3 marzo_ VIII Domenica del Tempo Ordinario
Oggi, il Vangelo del giorno, ci dice che gli occhi si aprono solo con l'esperienza del perdono dei peccati.
«Come puoi dire al tuo fratello: "Fratello, lascia che tolga la pagliuzza che è nel tuo occhio».
Commento al Vangelo
Il Vangelo di questa domenica pone questo parametro del frutto buono o cattivo. Ma cosa è questa cecità inconsapevole? È una luce mancante e un occhio malato. Cosa è dunque la trave nell'occhio di chi assilla il prossimo con le analisi pedanti? Il nostro testo la collega all'esistenza di chi non sa fare il discepolo ma fa il maestro lo stesso, di chi si porta un cattivo tesoro nel cuore, e da quel tesoro tira fuori i suoi frutti amari.
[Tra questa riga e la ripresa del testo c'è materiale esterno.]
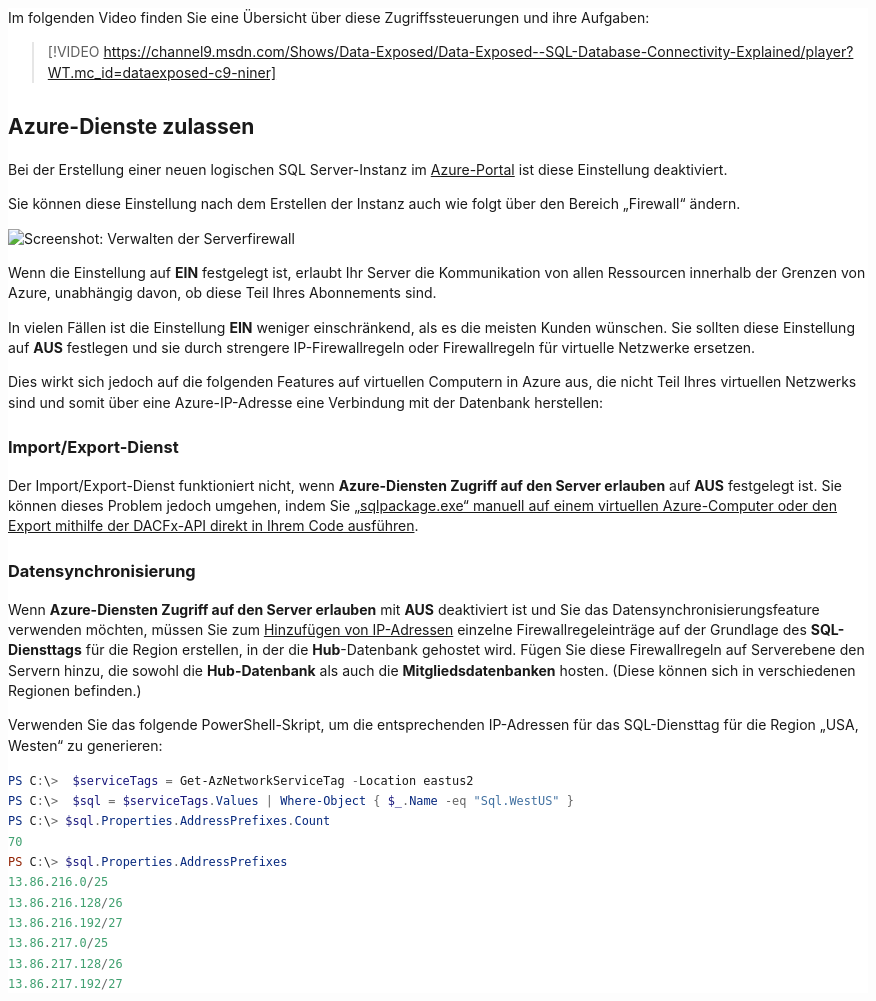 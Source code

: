 Im folgenden Video finden Sie eine Übersicht über diese Zugriffssteuerungen und ihre Aufgaben:

> [!VIDEO https://channel9.msdn.com/Shows/Data-Exposed/Data-Exposed--SQL-Database-Connectivity-Explained/player?WT.mc_id=dataexposed-c9-niner]

## <a name="allow-azure-services"></a>Azure-Dienste zulassen

Bei der Erstellung einer neuen logischen SQL Server-Instanz im [Azure-Portal](single-database-create-quickstart.md) ist diese Einstellung deaktiviert.

Sie können diese Einstellung nach dem Erstellen der Instanz auch wie folgt über den Bereich „Firewall“ ändern.
  
![Screenshot: Verwalten der Serverfirewall][2]

Wenn die Einstellung auf **EIN** festgelegt ist, erlaubt Ihr Server die Kommunikation von allen Ressourcen innerhalb der Grenzen von Azure, unabhängig davon, ob diese Teil Ihres Abonnements sind.

In vielen Fällen ist die Einstellung **EIN** weniger einschränkend, als es die meisten Kunden wünschen. Sie sollten diese Einstellung auf **AUS** festlegen und sie durch strengere IP-Firewallregeln oder Firewallregeln für virtuelle Netzwerke ersetzen. 

Dies wirkt sich jedoch auf die folgenden Features auf virtuellen Computern in Azure aus, die nicht Teil Ihres virtuellen Netzwerks sind und somit über eine Azure-IP-Adresse eine Verbindung mit der Datenbank herstellen:

### <a name="import-export-service"></a>Import/Export-Dienst

Der Import/Export-Dienst funktioniert nicht, wenn **Azure-Diensten Zugriff auf den Server erlauben** auf **AUS** festgelegt ist. Sie können dieses Problem jedoch umgehen, indem Sie [„sqlpackage.exe“ manuell auf einem virtuellen Azure-Computer oder den Export mithilfe der DACFx-API direkt in Ihrem Code ausführen](https://docs.microsoft.com/azure/sql-database/import-export-from-vm).

### <a name="data-sync"></a>Datensynchronisierung

Wenn **Azure-Diensten Zugriff auf den Server erlauben** mit **AUS** deaktiviert ist und Sie das Datensynchronisierungsfeature verwenden möchten, müssen Sie zum [Hinzufügen von IP-Adressen](firewall-create-server-level-portal-quickstart.md) einzelne Firewallregeleinträge auf der Grundlage des **SQL-Diensttags** für die Region erstellen, in der die **Hub**-Datenbank gehostet wird.
Fügen Sie diese Firewallregeln auf Serverebene den Servern hinzu, die sowohl die **Hub-Datenbank** als auch die **Mitgliedsdatenbanken** hosten. (Diese können sich in verschiedenen Regionen befinden.)

Verwenden Sie das folgende PowerShell-Skript, um die entsprechenden IP-Adressen für das SQL-Diensttag für die Region „USA, Westen“ zu generieren:

```powershell
PS C:\>  $serviceTags = Get-AzNetworkServiceTag -Location eastus2
PS C:\>  $sql = $serviceTags.Values | Where-Object { $_.Name -eq "Sql.WestUS" }
PS C:\> $sql.Properties.AddressPrefixes.Count
70
PS C:\> $sql.Properties.AddressPrefixes
13.86.216.0/25
13.86.216.128/26
13.86.216.192/27
13.86.217.0/25
13.86.217.128/26
13.86.217.192/27
```


[1]: media/quickstart-create-single-database/new-server2.png
[2]: media/quickstart-create-single-database/manage-server-firewall.png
Quel tesoro tragico è la mancanza dell'esperienza del perdono. Gli occhi si aprono solo con l'esperienza del perdono dei peccati. Altrimenti siamo guide cieche che portano le persone nel fosso del moralismo. Solo la misericordia sana l'uomo dal vero buio che è non conoscere l'amore. Quel che abbiamo veramente da insegnare al mondo è l'amore di Dio, il resto è conseguenza. Questo amore toglie la trave dai nostri occhi e ci fa guardare tutto con tenerezza e premura.